More than Wine in Stellenbosch

There’s culture everywhere in Stellenbosch. From a sculpture garden on its outskirts to the historic heart of pavement cafés and bistros, innovative shops and galleries galore. 

Words and Pictures: Marion Whitehead

MWhitehead_Stellenbosch-2It’s the kind of sultry summer evening that’s too good to spend indoors. Stellenbosch’s pavement cafés and bistros are packed as connoisseurs and students wind down with the fruits of the vineyards that surround this jewel of the Cape Winelands.

Luscious oaks filter the soft light, forming green tunnels between gracious Cape Dutch buildings, many still thatched and proudly sporting national monument plaques. Church and Dorp streets are the spine of the town’s heritage area and, strolling along here, it’s not hard to see why they punt themselves as South Africa’s art and gourmet capital.

Cultured and cultivated, Stellenbosch – claimed to be the oldest town in South Africa by proud residents, who airily dismiss Cape Town as the first city – is seen by many as a playground for the rich. But the vibrant student population and a new breed of innovative entrepreneurs bring a lively buzz that spills into the streets and makes it a destination worth visiting even without its famous wine routes.

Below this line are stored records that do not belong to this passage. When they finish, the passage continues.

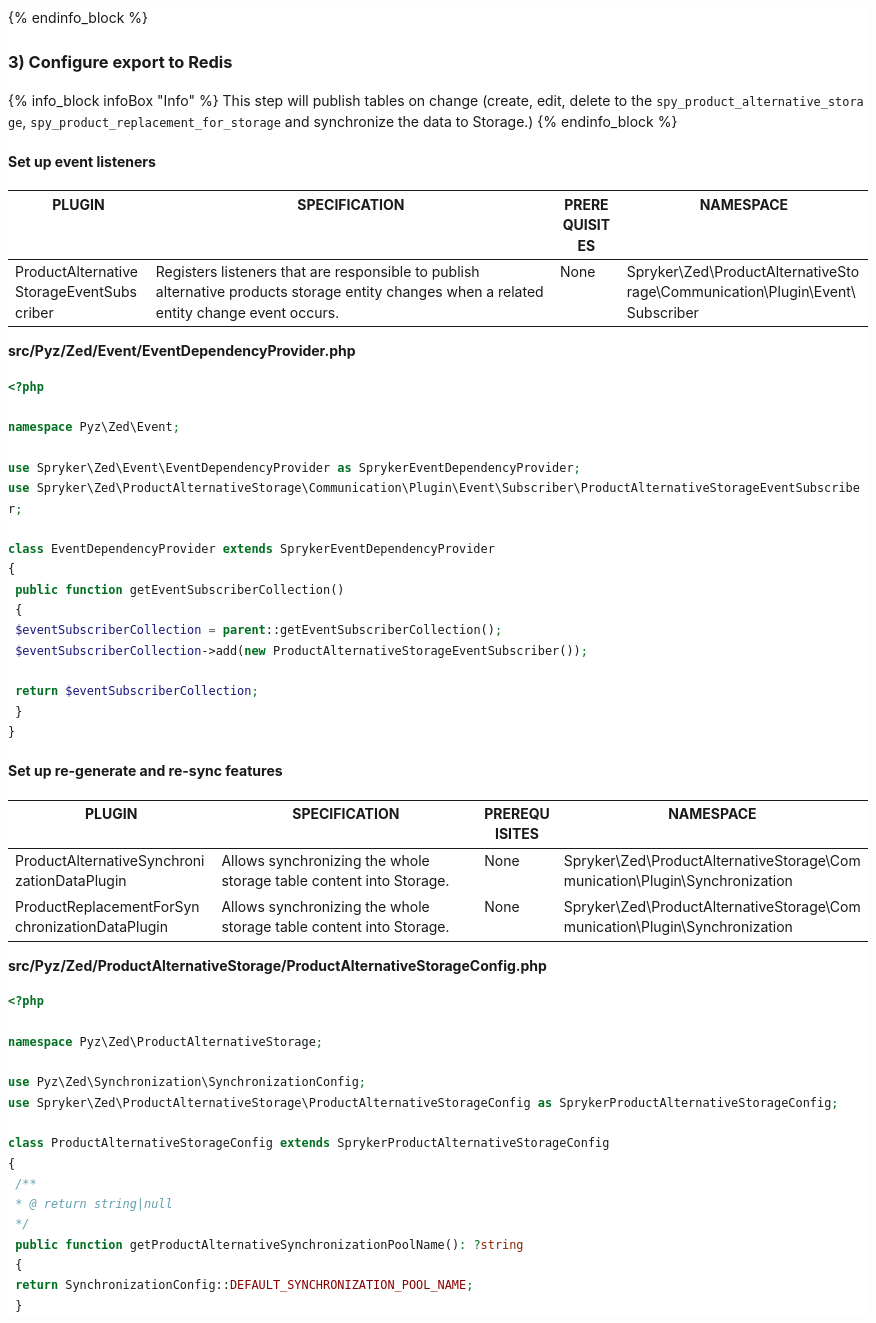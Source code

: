 {% endinfo_block %}

### 3) Configure export to Redis

{% info_block infoBox "Info" %}
This step will publish tables on change (create, edit, delete to the `spy_product_alternative_storage`, `spy_product_replacement_for_storage`  and synchronize the data to Storage.)
{% endinfo_block %}

#### Set up event listeners

| PLUGIN | SPECIFICATION | PREREQUISITES | NAMESPACE |
|---|---|---|---|
|  ProductAlternativeStorageEventSubscriber | Registers listeners that are responsible to publish alternative products storage entity changes when a related entity change event occurs. | None |  Spryker\Zed\ProductAlternativeStorage\Communication\Plugin\Event\Subscriber |

**src/Pyz/Zed/Event/EventDependencyProvider.php**

```php
<?php

namespace Pyz\Zed\Event;

use Spryker\Zed\Event\EventDependencyProvider as SprykerEventDependencyProvider;
use Spryker\Zed\ProductAlternativeStorage\Communication\Plugin\Event\Subscriber\ProductAlternativeStorageEventSubscriber;

class EventDependencyProvider extends SprykerEventDependencyProvider
{
 public function getEventSubscriberCollection()
 {
 $eventSubscriberCollection = parent::getEventSubscriberCollection();
 $eventSubscriberCollection->add(new ProductAlternativeStorageEventSubscriber());

 return $eventSubscriberCollection;
 }
}
```

#### Set up re-generate and re-sync features

| PLUGIN | SPECIFICATION | PREREQUISITES | NAMESPACE |
|---|---|---|---|
| ProductAlternativeSynchronizationDataPlugin | Allows synchronizing the whole storage table content into Storage. | None |  Spryker\Zed\ProductAlternativeStorage\Communication\Plugin\Synchronization |
| ProductReplacementForSynchronizationDataPlugin | Allows synchronizing the whole storage table content into Storage. | None |  Spryker\Zed\ProductAlternativeStorage\Communication\Plugin\Synchronization |

**src/Pyz/Zed/ProductAlternativeStorage/ProductAlternativeStorageConfig.php**

```php
<?php

namespace Pyz\Zed\ProductAlternativeStorage;

use Pyz\Zed\Synchronization\SynchronizationConfig;
use Spryker\Zed\ProductAlternativeStorage\ProductAlternativeStorageConfig as SprykerProductAlternativeStorageConfig;

class ProductAlternativeStorageConfig extends SprykerProductAlternativeStorageConfig
{
 /**
 * @ return string|null
 */
 public function getProductAlternativeSynchronizationPoolName(): ?string
 {
 return SynchronizationConfig::DEFAULT_SYNCHRONIZATION_POOL_NAME;
 }
```
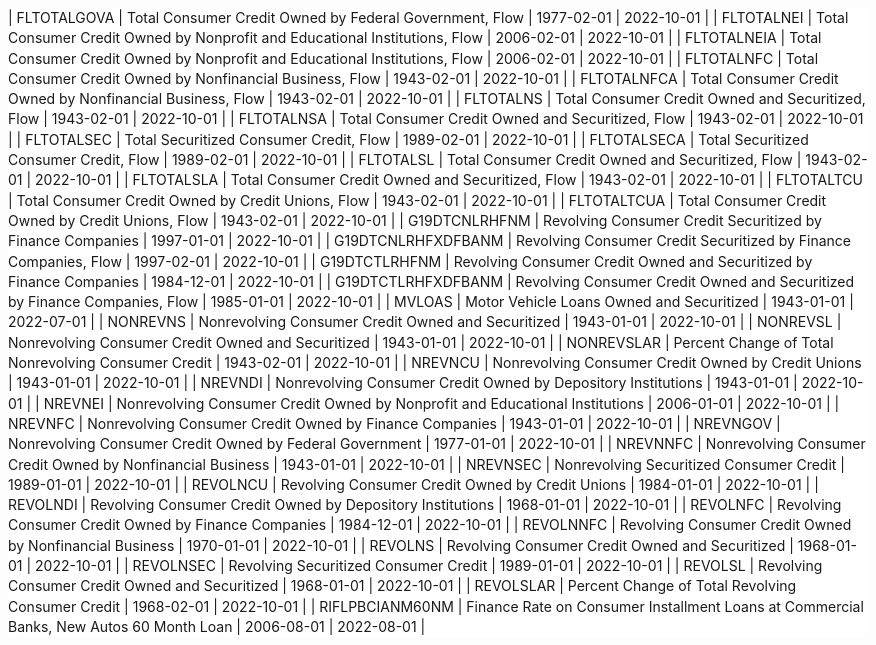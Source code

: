 | FLTOTALGOVA        | Total Consumer Credit Owned by Federal Government, Flow                                 | 1977-02-01          | 2022-10-01        |
| FLTOTALNEI         | Total Consumer Credit Owned by Nonprofit and Educational Institutions, Flow             | 2006-02-01          | 2022-10-01        |
| FLTOTALNEIA        | Total Consumer Credit Owned by Nonprofit and Educational Institutions, Flow             | 2006-02-01          | 2022-10-01        |
| FLTOTALNFC         | Total Consumer Credit Owned by Nonfinancial Business, Flow                              | 1943-02-01          | 2022-10-01        |
| FLTOTALNFCA        | Total Consumer Credit Owned by Nonfinancial Business, Flow                              | 1943-02-01          | 2022-10-01        |
| FLTOTALNS          | Total Consumer Credit Owned and Securitized, Flow                                       | 1943-02-01          | 2022-10-01        |
| FLTOTALNSA         | Total Consumer Credit Owned and Securitized, Flow                                       | 1943-02-01          | 2022-10-01        |
| FLTOTALSEC         | Total Securitized Consumer Credit, Flow                                                 | 1989-02-01          | 2022-10-01        |
| FLTOTALSECA        | Total Securitized Consumer Credit, Flow                                                 | 1989-02-01          | 2022-10-01        |
| FLTOTALSL          | Total Consumer Credit Owned and Securitized, Flow                                       | 1943-02-01          | 2022-10-01        |
| FLTOTALSLA         | Total Consumer Credit Owned and Securitized, Flow                                       | 1943-02-01          | 2022-10-01        |
| FLTOTALTCU         | Total Consumer Credit Owned by Credit Unions, Flow                                      | 1943-02-01          | 2022-10-01        |
| FLTOTALTCUA        | Total Consumer Credit Owned by Credit Unions, Flow                                      | 1943-02-01          | 2022-10-01        |
| G19DTCNLRHFNM      | Revolving Consumer Credit Securitized by Finance Companies                              | 1997-01-01          | 2022-10-01        |
| G19DTCNLRHFXDFBANM | Revolving Consumer Credit Securitized by Finance Companies, Flow                        | 1997-02-01          | 2022-10-01        |
| G19DTCTLRHFNM      | Revolving Consumer Credit Owned and Securitized by Finance Companies                    | 1984-12-01          | 2022-10-01        |
| G19DTCTLRHFXDFBANM | Revolving Consumer Credit Owned and Securitized by Finance Companies, Flow              | 1985-01-01          | 2022-10-01        |
| MVLOAS             | Motor Vehicle Loans Owned and Securitized                                               | 1943-01-01          | 2022-07-01        |
| NONREVNS           | Nonrevolving Consumer Credit Owned and Securitized                                      | 1943-01-01          | 2022-10-01        |
| NONREVSL           | Nonrevolving Consumer Credit Owned and Securitized                                      | 1943-01-01          | 2022-10-01        |
| NONREVSLAR         | Percent Change of Total Nonrevolving Consumer Credit                                    | 1943-02-01          | 2022-10-01        |
| NREVNCU            | Nonrevolving Consumer Credit Owned by Credit Unions                                     | 1943-01-01          | 2022-10-01        |
| NREVNDI            | Nonrevolving Consumer Credit Owned by Depository Institutions                           | 1943-01-01          | 2022-10-01        |
| NREVNEI            | Nonrevolving Consumer Credit Owned by Nonprofit and Educational Institutions            | 2006-01-01          | 2022-10-01        |
| NREVNFC            | Nonrevolving Consumer Credit Owned by Finance Companies                                 | 1943-01-01          | 2022-10-01        |
| NREVNGOV           | Nonrevolving Consumer Credit Owned by Federal Government                                | 1977-01-01          | 2022-10-01        |
| NREVNNFC           | Nonrevolving Consumer Credit Owned by Nonfinancial Business                             | 1943-01-01          | 2022-10-01        |
| NREVNSEC           | Nonrevolving Securitized Consumer Credit                                                | 1989-01-01          | 2022-10-01        |
| REVOLNCU           | Revolving Consumer Credit Owned by Credit Unions                                        | 1984-01-01          | 2022-10-01        |
| REVOLNDI           | Revolving Consumer Credit Owned by Depository Institutions                              | 1968-01-01          | 2022-10-01        |
| REVOLNFC           | Revolving Consumer Credit Owned by Finance Companies                                    | 1984-12-01          | 2022-10-01        |
| REVOLNNFC          | Revolving Consumer Credit Owned by Nonfinancial Business                                | 1970-01-01          | 2022-10-01        |
| REVOLNS            | Revolving Consumer Credit Owned and Securitized                                         | 1968-01-01          | 2022-10-01        |
| REVOLNSEC          | Revolving Securitized Consumer Credit                                                   | 1989-01-01          | 2022-10-01        |
| REVOLSL            | Revolving Consumer Credit Owned and Securitized                                         | 1968-01-01          | 2022-10-01        |
| REVOLSLAR          | Percent Change of Total Revolving Consumer Credit                                       | 1968-02-01          | 2022-10-01        |
| RIFLPBCIANM60NM    | Finance Rate on Consumer Installment Loans at Commercial Banks, New Autos 60 Month Loan | 2006-08-01          | 2022-08-01        |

Promising young music student Tibone Makiti is blowing a bold riff on his trumpet outside the Gallery of the University of Stellenbosch, as I set off on an art walk with Francé Beyers, chairperson of the Stellenbosch Arts Association. She explains that on the last Thursday of the month, central galleries stay open until 20h00 and she’s organised for some of the town’s musicians to strut their stuff at strategic spots. At D-Street Gallery, the powerful voice of cabaret singer Marthie Hauptfleisch fills the space devoted to upcoming artists.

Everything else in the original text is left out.